**WHAT YOU HAVE TO DO**
Would you copy out each line of the records below that includes the word "adding"?

(Saved entries)
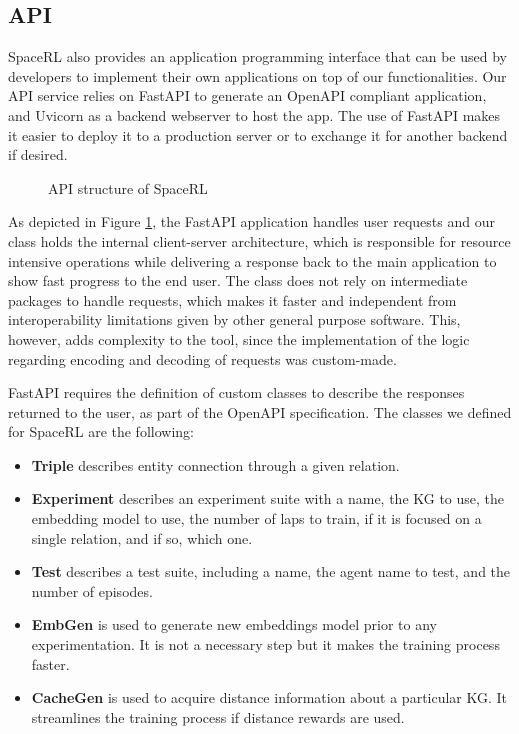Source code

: 
\subsection{API}
SpaceRL also provides an application programming interface that can be used by developers to implement their own applications on top of our functionalities. Our API service relies on FastAPI
to generate an OpenAPI
compliant application, and Uvicorn 
as a backend webserver to host the app. The use of FastAPI makes it easier to deploy it to a production server or to exchange it for another backend if desired.



\begin{figure}[!h]
    \centering
    
    \caption{API structure of SpaceRL}
    \label{fig:API_structure}
\end{figure}

As depicted in Figure \ref{fig:API_structure}, the FastAPI application handles user requests and our  class holds the internal client-server architecture, which is responsible for resource intensive operations while delivering a response back to the main application to show fast progress to the end user. The   class does not rely on intermediate packages to handle requests, which makes it faster and independent from interoperability limitations given by other general purpose software. This, however, adds complexity to the tool, since the implementation of the logic regarding encoding and decoding of requests was custom-made.

FastAPI requires the definition of custom classes to describe the responses returned to the user, as part of the OpenAPI specification. The classes we defined for SpaceRL are the following:

\begin{itemize}
    \item \textbf{Triple} describes entity connection through a given relation.
    \item \textbf{Experiment} describes an experiment suite with a name, the KG to use, the embedding model to use, the number of laps to train, if it is focused on a single relation, and if so, which one.
    \item \textbf{Test} describes a test suite, including a name, the agent name to test, and the number of episodes.
    \item \textbf{EmbGen} is used to generate new embeddings model prior to any experimentation. It is not a necessary step but it makes the training process faster.
    \item \textbf{CacheGen} is used to acquire distance information about a particular KG. It streamlines the training process if distance rewards are used.
\end{itemize}

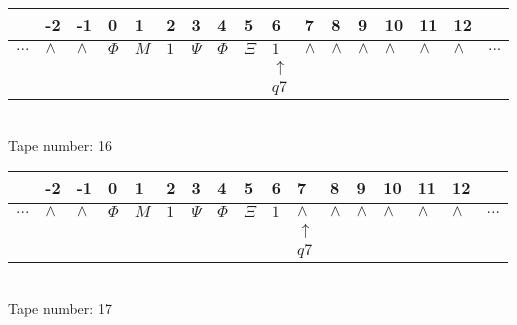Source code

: \documentclass{article}
\begin{document}
\begin{table}[H]
\centering
\begin{tabular}{lllllllllllllllll}
 & -2 & -1 & 0 & 1 & 2 & 3 & 4 & 5 & 6 & 7 & 8 & 9 & 10 & 11 & 12 & \\
\hline
$...$ & \multicolumn{1}{|l|}{$\wedge$} & \multicolumn{1}{|l|}{$\wedge$} & \multicolumn{1}{|l|}{$\Phi$} & \multicolumn{1}{|l|}{$M$} & \multicolumn{1}{|l|}{$1$} & \multicolumn{1}{|l|}{$\Psi$} & \multicolumn{1}{|l|}{$\Phi$} & \multicolumn{1}{|l|}{$\Xi$} & \multicolumn{1}{|l|}{$1$} & \multicolumn{1}{|l|}{$\wedge$} & \multicolumn{1}{|l|}{$\wedge$} & \multicolumn{1}{|l|}{$\wedge$} & \multicolumn{1}{|l|}{$\wedge$} & \multicolumn{1}{|l|}{$\wedge$} & \multicolumn{1}{|l|}{$\wedge$} & $...$\\
\hline
&  &  &  &  &  &  &  &  & $\uparrow$ &  &  &  &  &  &  &  \\
&  &  &  &  &  &  &  &  & $ q7 $ &  &  &  &  &  &  &  \\
\end{tabular}
\\
Tape number: 16
\noindent\makebox[\linewidth]{\hdashrule{\textwidth}{1pt}{1pt}}\end{table}

\begin{table}[H]
\centering
\begin{tabular}{lllllllllllllllll}
 & -2 & -1 & 0 & 1 & 2 & 3 & 4 & 5 & 6 & 7 & 8 & 9 & 10 & 11 & 12 & \\
\hline
$...$ & \multicolumn{1}{|l|}{$\wedge$} & \multicolumn{1}{|l|}{$\wedge$} & \multicolumn{1}{|l|}{$\Phi$} & \multicolumn{1}{|l|}{$M$} & \multicolumn{1}{|l|}{$1$} & \multicolumn{1}{|l|}{$\Psi$} & \multicolumn{1}{|l|}{$\Phi$} & \multicolumn{1}{|l|}{$\Xi$} & \multicolumn{1}{|l|}{$1$} & \multicolumn{1}{|l|}{$\wedge$} & \multicolumn{1}{|l|}{$\wedge$} & \multicolumn{1}{|l|}{$\wedge$} & \multicolumn{1}{|l|}{$\wedge$} & \multicolumn{1}{|l|}{$\wedge$} & \multicolumn{1}{|l|}{$\wedge$} & $...$\\
\hline
&  &  &  &  &  &  &  &  &  & $\uparrow$ &  &  &  &  &  &  \\
&  &  &  &  &  &  &  &  &  & $ q7 $ &  &  &  &  &  &  \\
\end{tabular}
\\
Tape number: 17
\noindent\makebox[\linewidth]{\hdashrule{\textwidth}{1pt}{1pt}}\end{table}
\clearpage
\end{document}
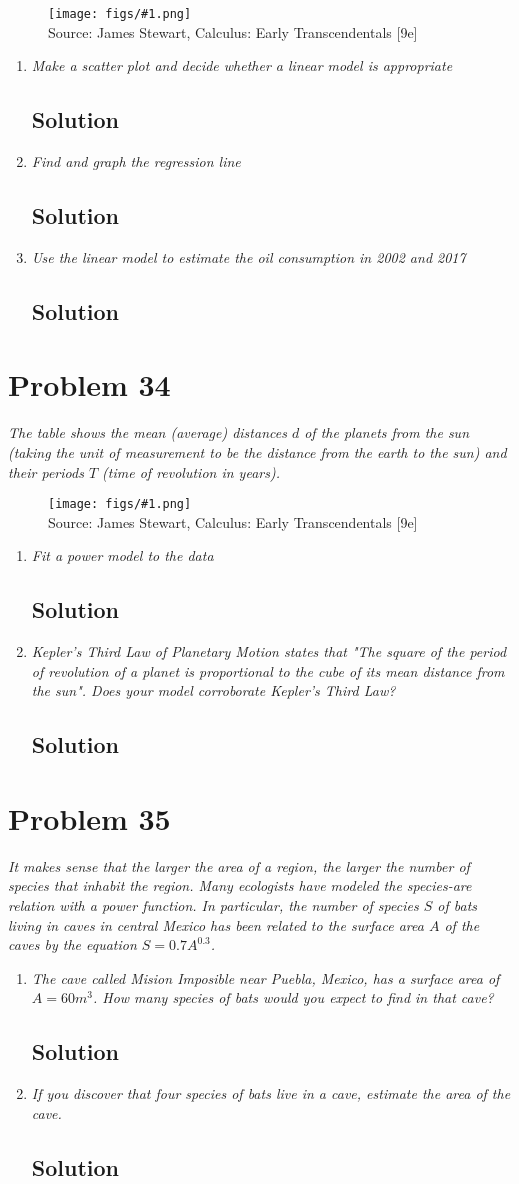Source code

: \documentclass[11pt]{article}
\newcommand{\soln}{\subsection*}
\newcommand{\qn}{\textit}
\newcommand{\imagesource}[1]{{\footnotesize Source: #1}}
\newcommand{\imgqn}[1]{
	\begin{figure}[H]
		\centering
		\texttt{[image: figs/\#1.png]}\\
		\imagesource{James Stewart, Calculus: Early Transcendentals [9e]}
	\end{figure}
}
\begin{document}
\imgqn{1.2.33}

\begin{enumerate}
	\item \qn{Make a scatter plot and decide whether a linear model is appropriate}
	\soln{Solution}
	
	\item \qn{Find and graph the regression line}
	\soln{Solution}
	
	\item \qn{Use the linear model to estimate the oil consumption in 2002 and 2017}
	\soln{Solution}
\end{enumerate}

\section*{Problem 34}

\qn{The table shows the mean (average) distances $d$ of the planets from the sun (taking the unit of measurement to be the distance from the earth to the sun) and their periods $T$ (time of revolution in years).}

\imgqn{1.2.34}

\begin{enumerate}
	\item \qn{Fit a power model to the data}
	\soln{Solution}
	
	\item \qn{Kepler's Third Law of Planetary Motion states that "The square of the period of revolution of a planet is proportional to the cube of its mean distance from the sun". Does your model corroborate Kepler's Third Law?}
	\soln{Solution}
\end{enumerate}

\section*{Problem 35}

\qn{It makes sense that the larger the area of a region, the larger the number of species that inhabit the region. Many ecologists have modeled the species-are relation with a power function. In particular, the number of species $S$ of bats living in caves in central Mexico has been related to the surface area $A$ of the caves by the equation $S=0.7A^{0.3}$.}

\begin{enumerate}
	\item \qn{The cave called Mision Imposible near Puebla, Mexico, has a surface area of $A=60m^3$. How many species of bats would you expect to find in that cave?}
	\soln{Solution}
	
	\item \qn{If you discover that four species of bats live in a cave, estimate the area of the cave.}
	\soln{Solution}
\end{enumerate}
\end{document}
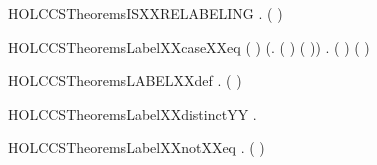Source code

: \newcommand{\HOLCCSTheoremsISXXPROCXXsum}{\UseVerbatim{HOLCCSTheoremsISXXPROCXXsum}}
\begin{SaveVerbatim}{HOLCCSTheoremsISXXRELABELING}
\HOLTokenTurnstile{} \HOLSymConst{\HOLTokenForall{}}.  ( )
\end{SaveVerbatim}
\newcommand{\HOLCCSTheoremsISXXRELABELING}{\UseVerbatim{HOLCCSTheoremsISXXRELABELING}}
\begin{SaveVerbatim}{HOLCCSTheoremsLabelXXcaseXXeq}
\HOLTokenTurnstile{} (    \HOLSymConst{=} ) \HOLSymConst{\HOLTokenEquiv{}}
   (\HOLSymConst{\HOLTokenExists{}}. ( \HOLSymConst{=}  ) \HOLSymConst{\HOLTokenConj{}} (  \HOLSymConst{=} )) \HOLSymConst{\HOLTokenDisj{}}
   \HOLSymConst{\HOLTokenExists{}}. ( \HOLSymConst{=}  ) \HOLSymConst{\HOLTokenConj{}} (  \HOLSymConst{=} )
\end{SaveVerbatim}
\newcommand{\HOLCCSTheoremsLabelXXcaseXXeq}{\UseVerbatim{HOLCCSTheoremsLabelXXcaseXXeq}}
\begin{SaveVerbatim}{HOLCCSTheoremsLABELXXdef}
\HOLTokenTurnstile{} \HOLSymConst{\HOLTokenForall{}}.  ( ) \HOLSymConst{=} 
\end{SaveVerbatim}
\newcommand{\HOLCCSTheoremsLABELXXdef}{\UseVerbatim{HOLCCSTheoremsLABELXXdef}}
\begin{SaveVerbatim}{HOLCCSTheoremsLabelXXdistinctYY}
\HOLTokenTurnstile{} \HOLSymConst{\HOLTokenForall{}} .   \HOLSymConst{\HOLTokenNotEqual{}}  
\end{SaveVerbatim}
\newcommand{\HOLCCSTheoremsLabelXXdistinctYY}{\UseVerbatim{HOLCCSTheoremsLabelXXdistinctYY}}
\begin{SaveVerbatim}{HOLCCSTheoremsLabelXXnotXXeq}
\HOLTokenTurnstile{} \HOLSymConst{\HOLTokenForall{}} . (  \HOLSymConst{=}  ) \HOLSymConst{\HOLTokenEquiv{}} 
\end{SaveVerbatim}
\newcommand{\HOLCCSTheoremsLabelXXnotXXeq}{\UseVerbatim{HOLCCSTheoremsLabelXXnotXXeq}}
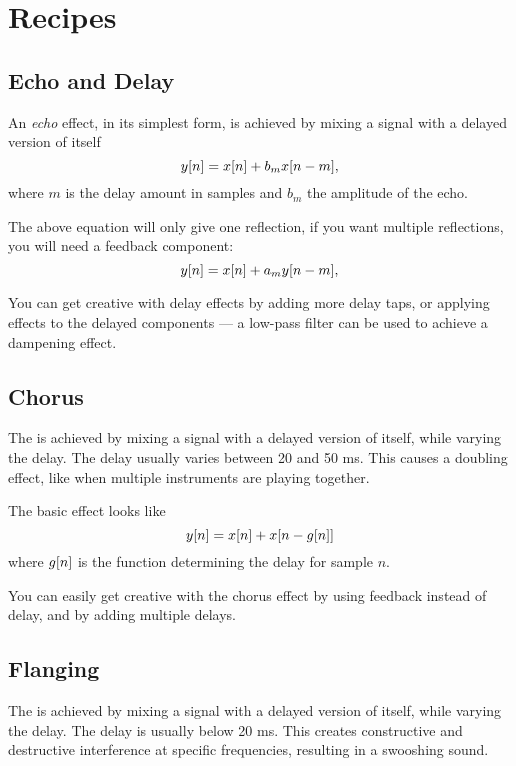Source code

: \documentclass[11pt]{article}
\let\originalleft\left
\let\originalright\right
\renewcommand{\left}{\mathopen{}\mathclose\bgroup\originalleft}
\renewcommand{\right}{\aftergroup\egroup\originalright}
\def\lsqb{\left[}
\def\rsqb{\right]}
\def\sqb#1{\lsqb #1 \rsqb}
\def\ysig{y\sqb{n}}
\begin{document}
\section{Recipes}
\subsection{Echo and Delay}
An \textit{echo} effect, in its simplest form, is achieved by mixing a signal with a delayed version of itself
\begin{equation}
	\ysig = x\sqb{n} + b_m x\sqb{n - m},
\end{equation}
where $m$ is the delay amount in samples and $b_m$ the amplitude of the echo.

The above equation will only give one reflection, if you want multiple reflections, you will need a feedback component:
\begin{equation}
	\ysig = x\sqb{n} + a_m y\sqb{n - m},
\end{equation}

You can get creative with delay effects by adding more delay taps, or applying effects to the delayed components --- a low-pass filter can be used to achieve a dampening effect.

\subsection{Chorus}
The  is achieved by mixing a signal with a delayed version of itself, while varying the delay. The delay usually varies between 20 and 50 ms. This causes a doubling effect, like when multiple instruments are playing together.

The basic effect looks like
\begin{equation}
	\ysig = x\sqb{n} + x\sqb{n - g\sqb{n}}
\end{equation}
where $g\sqb{n}$ is the function determining the delay for sample $n$.

You can easily get creative with the chorus effect by using feedback instead of delay, and by adding multiple delays.

\subsection{Flanging}
The  is achieved by mixing a signal with a delayed version of itself, while varying the delay. The delay is usually below 20 ms. This creates constructive and destructive interference at specific frequencies, resulting in a swooshing sound.
\end{document}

**REPLY TO THE TASK**
You can get creative with delay effects by adding more delay taps, or applying effects to the delayed components --- a low-pass filter can be used to achieve a dampening effect.
You can easily get creative with the chorus effect by using feedback instead of delay, and by adding multiple delays.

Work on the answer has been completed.